▶ **Problem statement**: Every line below that has the string "Makute" needs to be copied.

[Available data — start]

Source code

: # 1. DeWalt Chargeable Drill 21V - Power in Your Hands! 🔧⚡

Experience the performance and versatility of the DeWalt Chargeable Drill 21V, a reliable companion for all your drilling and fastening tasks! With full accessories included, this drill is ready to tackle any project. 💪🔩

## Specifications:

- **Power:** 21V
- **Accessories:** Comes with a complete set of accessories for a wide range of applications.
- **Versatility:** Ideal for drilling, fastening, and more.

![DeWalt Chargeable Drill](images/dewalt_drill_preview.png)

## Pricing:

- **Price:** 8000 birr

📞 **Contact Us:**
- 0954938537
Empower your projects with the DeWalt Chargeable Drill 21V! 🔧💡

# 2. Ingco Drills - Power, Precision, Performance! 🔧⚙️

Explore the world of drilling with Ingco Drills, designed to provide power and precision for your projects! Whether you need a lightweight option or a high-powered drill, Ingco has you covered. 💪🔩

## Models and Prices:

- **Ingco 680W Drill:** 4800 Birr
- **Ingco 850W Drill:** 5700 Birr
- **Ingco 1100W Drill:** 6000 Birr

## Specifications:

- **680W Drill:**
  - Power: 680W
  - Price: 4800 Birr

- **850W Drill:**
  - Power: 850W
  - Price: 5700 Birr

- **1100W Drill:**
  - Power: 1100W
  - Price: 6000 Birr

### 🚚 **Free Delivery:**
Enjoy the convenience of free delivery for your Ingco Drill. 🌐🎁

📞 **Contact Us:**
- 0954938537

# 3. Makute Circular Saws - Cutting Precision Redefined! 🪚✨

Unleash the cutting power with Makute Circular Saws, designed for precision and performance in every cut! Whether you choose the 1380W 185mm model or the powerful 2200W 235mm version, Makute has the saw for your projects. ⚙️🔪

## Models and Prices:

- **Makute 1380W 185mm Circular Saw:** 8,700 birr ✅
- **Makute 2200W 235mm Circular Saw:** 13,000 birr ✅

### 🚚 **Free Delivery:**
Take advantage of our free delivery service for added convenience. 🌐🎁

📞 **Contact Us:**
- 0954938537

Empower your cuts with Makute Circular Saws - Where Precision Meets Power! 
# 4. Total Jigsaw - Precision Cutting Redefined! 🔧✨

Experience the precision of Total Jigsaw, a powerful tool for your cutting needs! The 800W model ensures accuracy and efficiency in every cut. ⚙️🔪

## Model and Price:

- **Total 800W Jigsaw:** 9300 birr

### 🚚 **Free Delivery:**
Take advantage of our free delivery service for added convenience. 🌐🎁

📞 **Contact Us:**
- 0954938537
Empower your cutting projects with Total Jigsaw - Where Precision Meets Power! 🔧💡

[Available data — finish]

▶ **Result for this exercise**:
# 3. Makute Circular Saws - Cutting Precision Redefined! 🪚✨
Unleash the cutting power with Makute Circular Saws, designed for precision and performance in every cut! Whether you choose the 1380W 185mm model or the powerful 2200W 235mm version, Makute has the saw for your projects. ⚙️🔪
- **Makute 1380W 185mm Circular Saw:** 8,700 birr ✅
- **Makute 2200W 235mm Circular Saw:** 13,000 birr ✅
Empower your cuts with Makute Circular Saws - Where Precision Meets Power! 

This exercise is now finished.